▶ _Problem_
Starting at the first line, reproduce the listing below in full, exactly as given.

▶ _Data_
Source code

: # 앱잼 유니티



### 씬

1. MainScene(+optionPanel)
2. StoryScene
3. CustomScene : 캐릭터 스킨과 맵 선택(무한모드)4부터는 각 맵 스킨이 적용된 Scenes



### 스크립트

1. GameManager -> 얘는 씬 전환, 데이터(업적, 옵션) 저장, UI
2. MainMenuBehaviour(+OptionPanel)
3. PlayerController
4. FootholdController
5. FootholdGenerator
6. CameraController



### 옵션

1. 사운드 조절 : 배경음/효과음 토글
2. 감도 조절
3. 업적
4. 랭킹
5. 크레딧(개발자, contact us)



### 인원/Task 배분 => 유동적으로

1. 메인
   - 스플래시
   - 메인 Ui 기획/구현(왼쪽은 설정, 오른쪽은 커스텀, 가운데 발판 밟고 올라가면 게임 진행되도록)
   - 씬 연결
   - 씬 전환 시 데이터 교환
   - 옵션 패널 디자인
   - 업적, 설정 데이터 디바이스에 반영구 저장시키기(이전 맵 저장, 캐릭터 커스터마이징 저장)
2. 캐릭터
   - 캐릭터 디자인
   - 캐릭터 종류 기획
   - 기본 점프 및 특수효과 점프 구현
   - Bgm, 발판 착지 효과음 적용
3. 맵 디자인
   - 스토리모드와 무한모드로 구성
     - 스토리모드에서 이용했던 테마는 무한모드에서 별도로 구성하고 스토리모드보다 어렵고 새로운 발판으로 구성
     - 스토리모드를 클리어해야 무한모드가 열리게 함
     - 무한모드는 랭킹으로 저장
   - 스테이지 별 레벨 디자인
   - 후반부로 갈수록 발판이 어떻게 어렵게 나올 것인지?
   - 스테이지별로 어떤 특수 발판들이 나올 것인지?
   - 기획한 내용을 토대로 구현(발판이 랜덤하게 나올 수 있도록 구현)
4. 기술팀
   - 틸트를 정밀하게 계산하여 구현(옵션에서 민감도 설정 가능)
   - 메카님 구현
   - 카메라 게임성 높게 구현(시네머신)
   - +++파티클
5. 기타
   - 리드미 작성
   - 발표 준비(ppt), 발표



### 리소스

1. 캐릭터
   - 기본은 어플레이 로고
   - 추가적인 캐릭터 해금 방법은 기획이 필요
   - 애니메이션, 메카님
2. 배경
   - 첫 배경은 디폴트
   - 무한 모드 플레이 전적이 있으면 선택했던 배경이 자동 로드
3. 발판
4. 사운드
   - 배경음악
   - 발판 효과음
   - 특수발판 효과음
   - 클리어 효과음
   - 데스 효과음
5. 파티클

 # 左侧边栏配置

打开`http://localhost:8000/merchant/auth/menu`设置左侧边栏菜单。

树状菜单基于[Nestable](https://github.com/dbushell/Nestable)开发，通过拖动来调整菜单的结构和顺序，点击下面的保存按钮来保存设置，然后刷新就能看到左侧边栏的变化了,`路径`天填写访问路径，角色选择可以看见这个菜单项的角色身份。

▶ _Finished task_
Source code

: # 앱잼 유니티



### 씬

1. MainScene(+optionPanel)
2. StoryScene
3. CustomScene : 캐릭터 스킨과 맵 선택(무한모드)4부터는 각 맵 스킨이 적용된 Scenes



### 스크립트

1. GameManager -> 얘는 씬 전환, 데이터(업적, 옵션) 저장, UI
2. MainMenuBehaviour(+OptionPanel)
3. PlayerController
4. FootholdController
5. FootholdGenerator
6. CameraController



### 옵션

1. 사운드 조절 : 배경음/효과음 토글
2. 감도 조절
3. 업적
4. 랭킹
5. 크레딧(개발자, contact us)



### 인원/Task 배분 => 유동적으로

1. 메인
   - 스플래시
   - 메인 Ui 기획/구현(왼쪽은 설정, 오른쪽은 커스텀, 가운데 발판 밟고 올라가면 게임 진행되도록)
   - 씬 연결
   - 씬 전환 시 데이터 교환
   - 옵션 패널 디자인
   - 업적, 설정 데이터 디바이스에 반영구 저장시키기(이전 맵 저장, 캐릭터 커스터마이징 저장)
2. 캐릭터
   - 캐릭터 디자인
   - 캐릭터 종류 기획
   - 기본 점프 및 특수효과 점프 구현
   - Bgm, 발판 착지 효과음 적용
3. 맵 디자인
   - 스토리모드와 무한모드로 구성
     - 스토리모드에서 이용했던 테마는 무한모드에서 별도로 구성하고 스토리모드보다 어렵고 새로운 발판으로 구성
     - 스토리모드를 클리어해야 무한모드가 열리게 함
     - 무한모드는 랭킹으로 저장
   - 스테이지 별 레벨 디자인
   - 후반부로 갈수록 발판이 어떻게 어렵게 나올 것인지?
   - 스테이지별로 어떤 특수 발판들이 나올 것인지?
   - 기획한 내용을 토대로 구현(발판이 랜덤하게 나올 수 있도록 구현)
4. 기술팀
   - 틸트를 정밀하게 계산하여 구현(옵션에서 민감도 설정 가능)
   - 메카님 구현
   - 카메라 게임성 높게 구현(시네머신)
   - +++파티클
5. 기타
   - 리드미 작성
   - 발표 준비(ppt), 발표



### 리소스

1. 캐릭터
   - 기본은 어플레이 로고
   - 추가적인 캐릭터 해금 방법은 기획이 필요
   - 애니메이션, 메카님
2. 배경
   - 첫 배경은 디폴트
   - 무한 모드 플레이 전적이 있으면 선택했던 배경이 자동 로드
3. 발판
4. 사운드
   - 배경음악
   - 발판 효과음
   - 특수발판 효과음
   - 클리어 효과음
   - 데스 효과음
5. 파티클

 # 左侧边栏配置

打开`http://localhost:8000/merchant/auth/menu`设置左侧边栏菜单。

树状菜单基于[Nestable](https://github.com/dbushell/Nestable)开发，通过拖动来调整菜单的结构和顺序，点击下面的保存按钮来保存设置，然后刷新就能看到左侧边栏的变化了,`路径`天填写访问路径，角色选择可以看见这个菜单项的角色身份。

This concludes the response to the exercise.